WHAT NEEDS TO BE DONE: Reproduce every line in the material below that holds "pushed".
▼
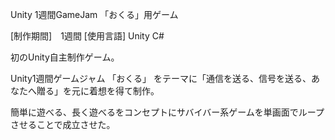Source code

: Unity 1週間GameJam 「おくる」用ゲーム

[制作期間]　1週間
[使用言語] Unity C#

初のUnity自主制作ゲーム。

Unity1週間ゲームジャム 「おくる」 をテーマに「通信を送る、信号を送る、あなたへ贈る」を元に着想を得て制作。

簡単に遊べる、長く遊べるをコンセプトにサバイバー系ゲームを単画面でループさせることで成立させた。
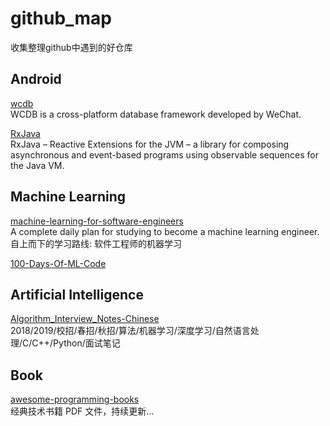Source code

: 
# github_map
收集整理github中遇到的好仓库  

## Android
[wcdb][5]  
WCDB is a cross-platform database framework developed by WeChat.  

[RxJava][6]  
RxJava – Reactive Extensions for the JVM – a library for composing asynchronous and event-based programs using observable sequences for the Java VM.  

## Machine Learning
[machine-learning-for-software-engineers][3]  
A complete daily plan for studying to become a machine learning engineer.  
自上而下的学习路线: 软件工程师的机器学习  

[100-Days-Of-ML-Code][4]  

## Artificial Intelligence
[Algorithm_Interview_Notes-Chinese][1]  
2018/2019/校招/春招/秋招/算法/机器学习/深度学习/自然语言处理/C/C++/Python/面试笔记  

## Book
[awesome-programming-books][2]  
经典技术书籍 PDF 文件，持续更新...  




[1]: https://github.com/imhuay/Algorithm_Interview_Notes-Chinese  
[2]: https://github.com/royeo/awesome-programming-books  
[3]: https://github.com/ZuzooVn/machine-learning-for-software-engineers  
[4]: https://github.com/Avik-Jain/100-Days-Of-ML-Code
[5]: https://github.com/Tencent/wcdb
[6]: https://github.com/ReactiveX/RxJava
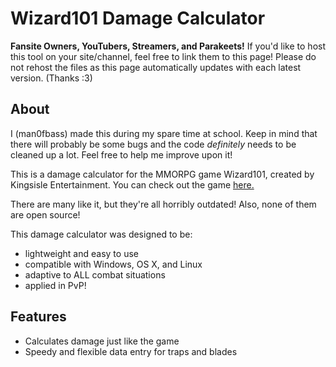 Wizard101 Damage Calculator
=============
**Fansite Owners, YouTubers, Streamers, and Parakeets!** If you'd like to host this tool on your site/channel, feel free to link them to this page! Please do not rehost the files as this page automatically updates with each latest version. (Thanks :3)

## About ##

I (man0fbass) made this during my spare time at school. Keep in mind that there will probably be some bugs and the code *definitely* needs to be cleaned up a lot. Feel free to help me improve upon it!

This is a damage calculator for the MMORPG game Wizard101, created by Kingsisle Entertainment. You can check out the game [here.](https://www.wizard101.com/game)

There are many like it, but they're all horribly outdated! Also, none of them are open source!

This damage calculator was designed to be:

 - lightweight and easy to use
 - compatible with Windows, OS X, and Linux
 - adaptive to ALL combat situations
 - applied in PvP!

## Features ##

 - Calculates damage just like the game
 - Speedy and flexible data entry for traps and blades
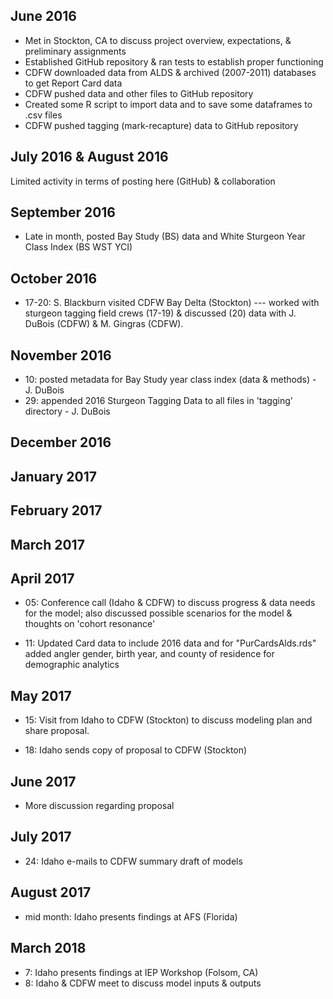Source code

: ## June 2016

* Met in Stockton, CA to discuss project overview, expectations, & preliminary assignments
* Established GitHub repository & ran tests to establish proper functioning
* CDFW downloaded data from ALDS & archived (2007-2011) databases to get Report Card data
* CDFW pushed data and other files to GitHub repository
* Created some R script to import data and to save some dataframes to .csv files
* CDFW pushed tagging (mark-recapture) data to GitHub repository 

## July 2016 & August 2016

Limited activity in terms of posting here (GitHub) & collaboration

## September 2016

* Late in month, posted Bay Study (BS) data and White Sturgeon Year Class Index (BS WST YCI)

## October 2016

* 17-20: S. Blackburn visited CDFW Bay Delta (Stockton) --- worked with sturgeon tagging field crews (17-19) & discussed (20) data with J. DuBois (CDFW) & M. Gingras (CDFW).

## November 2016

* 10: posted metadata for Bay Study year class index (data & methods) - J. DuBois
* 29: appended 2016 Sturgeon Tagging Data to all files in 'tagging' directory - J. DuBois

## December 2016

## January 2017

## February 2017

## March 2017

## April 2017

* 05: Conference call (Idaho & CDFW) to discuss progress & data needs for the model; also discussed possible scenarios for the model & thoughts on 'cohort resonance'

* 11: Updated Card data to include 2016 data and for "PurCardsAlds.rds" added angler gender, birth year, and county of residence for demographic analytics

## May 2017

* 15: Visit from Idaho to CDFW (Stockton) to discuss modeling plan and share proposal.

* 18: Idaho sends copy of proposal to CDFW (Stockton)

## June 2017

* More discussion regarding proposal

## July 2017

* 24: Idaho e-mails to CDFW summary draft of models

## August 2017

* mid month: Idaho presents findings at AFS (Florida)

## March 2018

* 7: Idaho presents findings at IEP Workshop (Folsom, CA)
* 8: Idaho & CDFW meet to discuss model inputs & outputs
▲
EXPECTED ANSWER:
* CDFW pushed data and other files to GitHub repository
* CDFW pushed tagging (mark-recapture) data to GitHub repository 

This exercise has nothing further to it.